Active Fault-Tolerant Control Strategy for More Electric Aircraft under Actuation System Failure

Abstract

The aircraft hydraulic system is very important for the actuation system and its failure has led to a number of catastrophic accidents in the past few years. The reasons for hydraulic loss can be leakage, blockage, and structural damage. Fortunately, the development of more electric aircraft (MEA) provides a new means of solving this difficult problem. This paper designs an active fault tolerant control (AFTC) method for MEA suffering from total hydraulic loss and actuation system failure. Two different kinds of scenarios are considered: leakage/blockage and vertical tail damage.

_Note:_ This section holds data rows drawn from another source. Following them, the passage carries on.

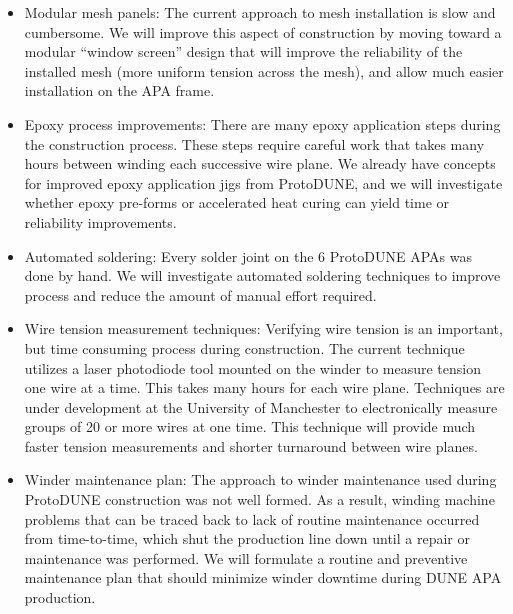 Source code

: \begin{itemize}
\begin{dunefigure}{fig:winding-dev}
{Work is ongoing to modify the wiring machine design to allow an APA frame to be rotated without removing it from the frame.  This would reduce the required handling of the frame during fabrication and speed production substantially.}
\texttt{[image: apa-winding-machine-design-development.jpg]} 
\end{dunefigure}

\item Modular mesh panels: The current approach to mesh installation is slow and cumbersome. We will improve this aspect of construction by moving toward a modular ``window screen'' design that will improve the reliability of the installed mesh (more uniform tension across the mesh), and allow much easier installation on the APA frame.

\item Epoxy process improvements: There are many epoxy application steps during the construction process. These steps require careful work that takes many hours between winding each successive wire plane. We already have concepts for improved epoxy application jigs from ProtoDUNE, and we will investigate whether epoxy pre-forms or accelerated heat curing can yield time or reliability improvements.

\item Automated soldering: Every solder joint on the 6 ProtoDUNE APAs was done by hand. We will investigate automated soldering techniques to improve process and reduce the amount of manual effort required. 

\item Wire tension measurement techniques: Verifying wire tension is an important, but time consuming process during construction. The current technique utilizes a laser photodiode tool mounted on the winder to measure tension one wire at a time. This takes many hours for each wire plane. Techniques are under development at the University of Manchester to electronically measure groups of 20 or more wires at one time. This technique will provide much faster tension measurements and shorter turnaround between wire planes. 

\item Winder maintenance plan: The approach to winder maintenance used during ProtoDUNE construction was not well formed. As a result, winding machine problems that can be traced back to lack of routine maintenance occurred from time-to-time, which shut the production line down until a repair or maintenance was performed. We will formulate a routine and preventive maintenance plan that should minimize winder downtime during DUNE APA production.
\end{itemize}


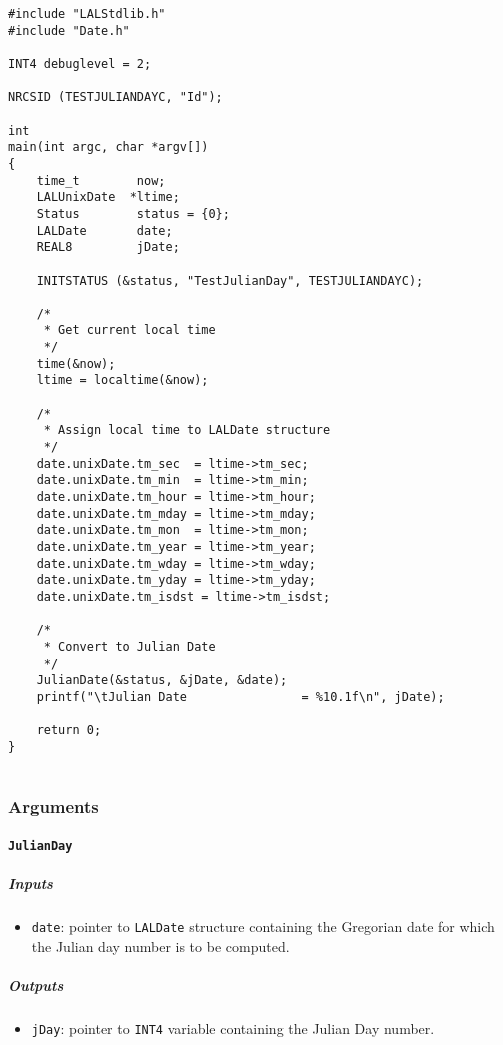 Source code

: \begin{verbatim}
#include "LALStdlib.h"
#include "Date.h"

INT4 debuglevel = 2;

NRCSID (TESTJULIANDAYC, "Id");

int
main(int argc, char *argv[])
{
    time_t        now;
    LALUnixDate  *ltime;
    Status        status = {0};
    LALDate       date;
    REAL8         jDate;

    INITSTATUS (&status, "TestJulianDay", TESTJULIANDAYC);

    /*
     * Get current local time
     */
    time(&now);
    ltime = localtime(&now);

    /*
     * Assign local time to LALDate structure 
     */
    date.unixDate.tm_sec  = ltime->tm_sec;
    date.unixDate.tm_min  = ltime->tm_min;
    date.unixDate.tm_hour = ltime->tm_hour;
    date.unixDate.tm_mday = ltime->tm_mday;
    date.unixDate.tm_mon  = ltime->tm_mon;
    date.unixDate.tm_year = ltime->tm_year;
    date.unixDate.tm_wday = ltime->tm_wday;
    date.unixDate.tm_yday = ltime->tm_yday;
    date.unixDate.tm_isdst = ltime->tm_isdst;

    /*
     * Convert to Julian Date
     */
    JulianDate(&status, &jDate, &date);
    printf("\tJulian Date                = %10.1f\n", jDate);

    return 0;
}


\end{verbatim}

\subsubsection{Arguments}

\paragraph{\texttt{JulianDay}}

\subparagraph{Inputs}

\begin{itemize}
    \item \texttt{date}: pointer to \texttt{LALDate} structure containing the
    Gregorian date for which the Julian day number is to be computed.
\end{itemize}

\subparagraph{Outputs}

\begin{itemize}
    \item \texttt{jDay}: pointer to \texttt{INT4} variable containing the
    Julian Day number.
\end{itemize}


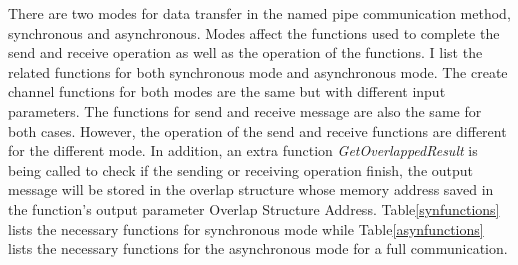 There are two modes for data transfer in the named pipe communication method, synchronous and asynchronous.  Modes affect the functions used to complete the send and receive operation as well as the operation of the functions. I list the related functions for both synchronous mode and asynchronous mode. The create channel functions for both modes are the same but with different input parameters. The functions for send and receive message are also the same for both cases. However, the operation of the send and receive functions are different for the different mode. In addition, an extra function \textit{GetOverlappedResult} is being called to check if the sending or receiving operation finish, the output message will be stored in the overlap structure whose memory address saved in the function's output parameter Overlap Structure Address. Table\ref{synfunctions} lists the necessary functions for synchronous mode while Table\ref{asynfunctions} lists the necessary functions for the asynchronous mode for a full communication.

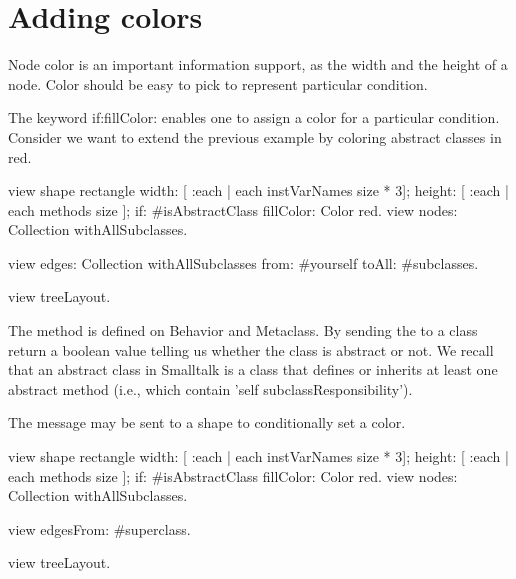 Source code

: \documentclass[a4paper,10pt,twoside]{book}
\begin{document}
%
%

\section{Adding colors}
Node color  is an important information support, as the width and the height of a node. Color should be easy to pick to represent particular condition.

The keyword if:fillColor: enables one to assign a color for a particular condition. Consider we want to extend the previous example by coloring abstract classes in red.

\begin{code}{}
view shape rectangle
  width: [ :each | each instVarNames size * 3];
  height: [ :each | each methods size ];
  if: #isAbstractClass fillColor: Color red.
view nodes: Collection withAllSubclasses.

view edges: Collection withAllSubclasses from: #yourself toAll: #subclasses.

view treeLayout.
\end{code}

The method  is defined on Behavior and Metaclass. By sending the  to a class return a boolean value telling us whether the class is abstract or not. We recall that an abstract class in Smalltalk is a class that defines or inherits at least one  abstract method (i.e., which contain 'self subclassResponsibility').

The message  may be sent to a shape to conditionally set a color. 

\begin{code}{}
view shape rectangle
  width: [ :each | each instVarNames size * 3];
  height: [ :each | each methods size ];
  if: #isAbstractClass fillColor: Color red.
view nodes: Collection withAllSubclasses.

view edgesFrom: #superclass.

view treeLayout.
\end{code}
\end{document}
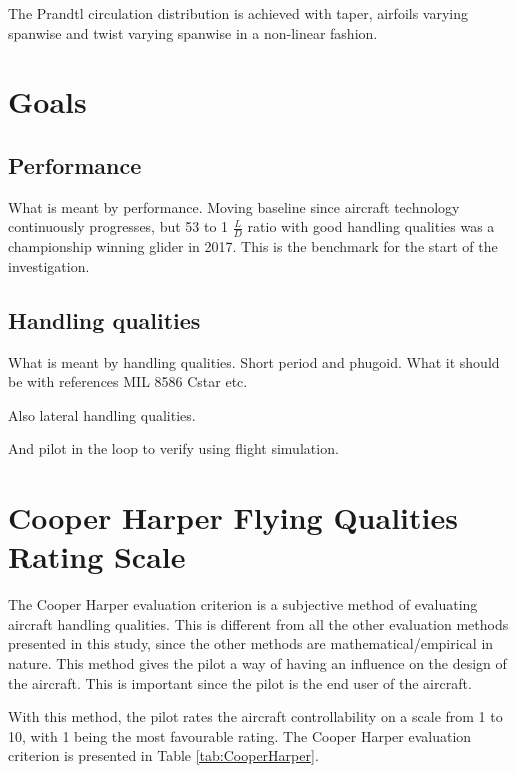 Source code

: \documentclass{report}
\begin{document}
The Prandtl circulation distribution is achieved with taper, airfoils varying spanwise and twist varying spanwise in a non-linear fashion.


\section{Goals}

\subsection{Performance}

What is meant by performance. Moving baseline since aircraft technology continuously progresses, but 53 to 1 $\frac{L}{D}$ ratio with good handling qualities was a championship winning glider in 2017.  This is the benchmark for the start of the investigation.

\subsection{Handling qualities}

What is meant by handling qualities. Short period and phugoid. What it should be with references
MIL 8586
Cstar etc.

Also lateral handling qualities.

And pilot in the loop to verify using flight simulation.


\section{Cooper Harper Flying Qualities Rating Scale}\label{Sec:  CooperHarperMethodExplain}


The Cooper Harper evaluation criterion \citep{CooperHarper} is a subjective method of evaluating aircraft handling qualities.  This is different from all the other evaluation methods presented in this study, since the other methods are mathematical/empirical in nature.  This method gives the pilot a way of having an influence on the design of the aircraft.  This is important since the pilot is the end user of the aircraft.

With this method, the pilot rates the aircraft controllability on a scale from 1 to 10, with 1 being the most favourable rating.  The Cooper Harper evaluation criterion is presented in Table \ref{tab:CooperHarper}.  
\end{document}
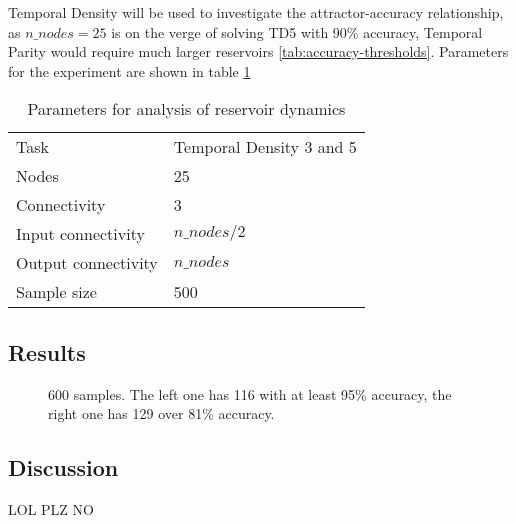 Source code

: Temporal Density will be used to investigate the attractor-accuracy relationship,
as $ n\_nodes = 25 $ is on the verge of solving TD5 with 90\% accuracy,
Temporal Parity would require much larger reservoirs \ref{tab:accuracy-thresholds}.
Parameters for the experiment are shown in table \ref{tab:reservoir-dynamics-parameters}

\begin{table}[ht]
    \centering
    \caption{Parameters for analysis of reservoir dynamics}
    \label{tab:reservoir-dynamics-parameters}
    \begin{tabular}{ll}
        Task                & Temporal Density 3 and 5  \\
        Nodes               & 25                        \\
        Connectivity        & 3                         \\
        Input connectivity  & $ n\_nodes / 2 $          \\
        Output connectivity & $ n\_nodes $              \\
        Sample size         & 500
    \end{tabular}
\end{table}

%
%

\subsection{Results}

\begin{figure*}
    \centering
    \caption{
        600 samples. The left one has 116 with at least 95\% accuracy,
        the right one has 129 over 81\% accuracy.
    }
\end{figure*}

\subsection{Discussion}

LOL PLZ NO
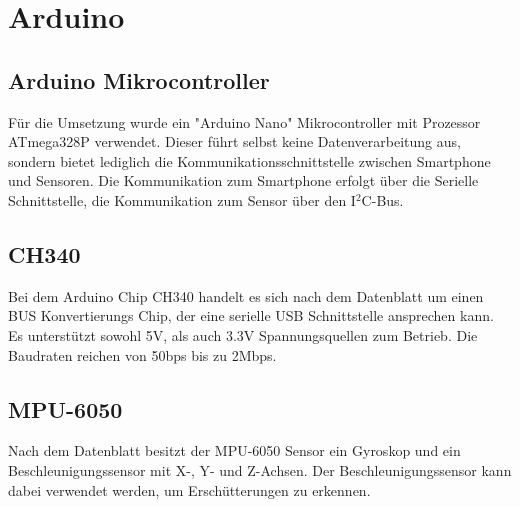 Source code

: \section{Arduino}

\subsection*{Arduino Mikrocontroller}
Für die Umsetzung wurde ein "Arduino Nano" Mikrocontroller mit Prozessor ATmega328P verwendet. Dieser führt selbst keine Datenverarbeitung aus, sondern bietet lediglich die Kommunikationsschnittstelle zwischen Smartphone und Sensoren. Die Kommunikation zum Smartphone erfolgt über die Serielle Schnittstelle, die Kommunikation zum Sensor über den I$^2$C-Bus. 


\subsection*{CH340}
Bei dem Arduino Chip CH340 handelt es sich nach dem Datenblatt \cite{CH340} um einen BUS Konvertierungs Chip, der eine serielle USB Schnittstelle ansprechen kann.
Es unterstützt sowohl 5V, als auch 3.3V Spannungsquellen zum Betrieb.
Die Baudraten reichen von 50bps bis zu 2Mbps.


\subsection*{MPU-6050}
Nach dem Datenblatt \cite{MPU6050} besitzt der MPU-6050 Sensor ein Gyroskop und ein Beschleunigungssensor mit X-, Y- und Z-Achsen.
Der Beschleunigungssensor kann dabei verwendet werden, um Erschütterungen zu erkennen.
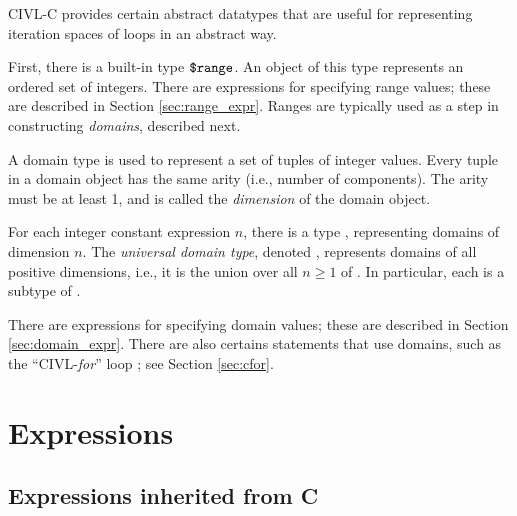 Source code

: CIVL-C provides certain abstract datatypes that are useful for
representing iteration spaces of loops in an abstract way.

First, there is a built-in type $\mbox{\texttt{\${}range}}$.  An object of this type
represents an ordered set of integers.  There are expressions for
specifying range values; these are described in Section
\ref{sec:range_expr}.   Ranges are typically used as a step
in constructing \emph{domains}, described next.

A domain type is used to represent a set of tuples of integer values.
Every tuple in a domain object has the same arity (i.e., number of
components).  The arity must be at least 1, and is called the
\emph{dimension} of the domain object.

For each integer constant expression $n$, there is a type
, representing domains of dimension $n$.
The \emph{universal domain type}, denoted \cdomain{}, represents
domains of all positive dimensions, i.e., it is the union over all
$n\geq 1$ of .  In particular, each 
is a subtype of \cdomain{}.

There are expressions for specifying domain values; these are
described in Section \ref{sec:domain_expr}.  There are also certains
statements that use domains, such as the ``CIVL-\emph{for}'' loop
\cfor; see Section \ref{sec:cfor}.


\section{Expressions}

\subsection{Expressions inherited from C}

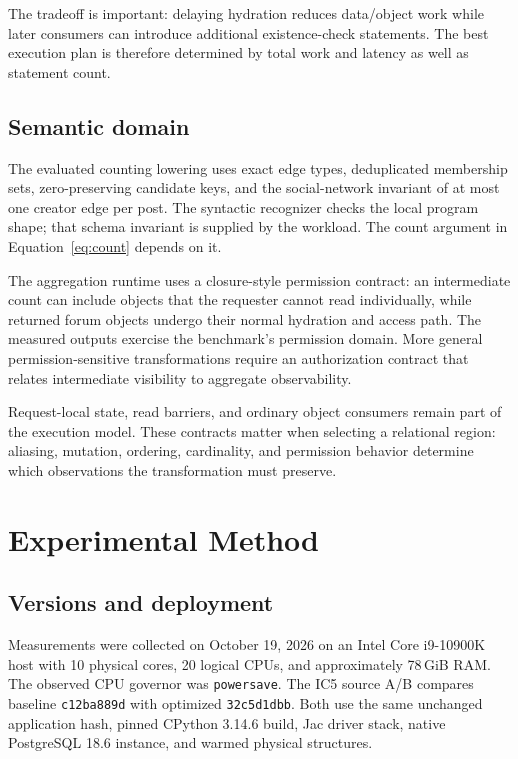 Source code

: \documentclass[sigconf,nonacm]{acmart}
\newcommand{\code}[1]{\texttt{#1}}
\begin{document}
The tradeoff is important: delaying hydration reduces data/object work while
later consumers can introduce additional existence-check statements. The best
execution plan is therefore determined by total work and latency as well as
statement count.

\subsection{Semantic domain}
\label{sec:semantics}
The evaluated counting lowering uses exact edge types, deduplicated membership
sets, zero-preserving candidate keys, and the social-network invariant of at
most one creator edge per post. The syntactic recognizer checks the local
program shape; that schema invariant is supplied by the workload. The count
argument in Equation~\ref{eq:count} depends on it.

The aggregation runtime uses a closure-style permission contract: an
intermediate count can include objects that the requester cannot read
individually, while returned forum objects undergo their normal hydration and
access path. The measured outputs exercise the benchmark's permission domain.
More general permission-sensitive transformations require an authorization
contract that relates intermediate visibility to aggregate observability.

Request-local state, read barriers, and ordinary object consumers remain part
of the execution model. These contracts matter when selecting a relational
region: aliasing, mutation, ordering, cardinality, and permission behavior
determine which observations the transformation must preserve.

\section{Experimental Method}
\label{sec:method}

\subsection{Versions and deployment}
Measurements were collected on October 19, 2026 on an Intel Core i9-10900K
host with 10 physical cores, 20 logical CPUs, and approximately 78\,GiB RAM.
The observed CPU governor was \code{powersave}. The IC5 source A/B compares
baseline \code{c12ba889d} with optimized \code{32c5d1dbb}. Both use the same
unchanged application hash, pinned CPython 3.14.6 build, Jac driver stack,
native PostgreSQL 18.6 instance, and warmed physical structures.
\end{document}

With the application of the dissimilar redundant actuation system (DRAS) in MEA, a switching mechanism can be used to change the hydraulic actuation (HA) system into an electro-hydrostatic actuation (EHA) system when the whole hydraulic system fails. Taking account of the gap between HA and EHA, a degraded model is built. As for vertical tail damage, engine differential thrust control is adopted to help regain lateral-directional stability. The engine thrust dynamics are modeled and the mapping relationship between engine differential thrust and rudder deflection is formulated. Moreover, model reference control (MRC) and linear quadratic regulator (LQR) are used to design the AFTC method. Comparative simulation with the NASA generic transportation model (GTM) is carried out to prove the proposed strategy.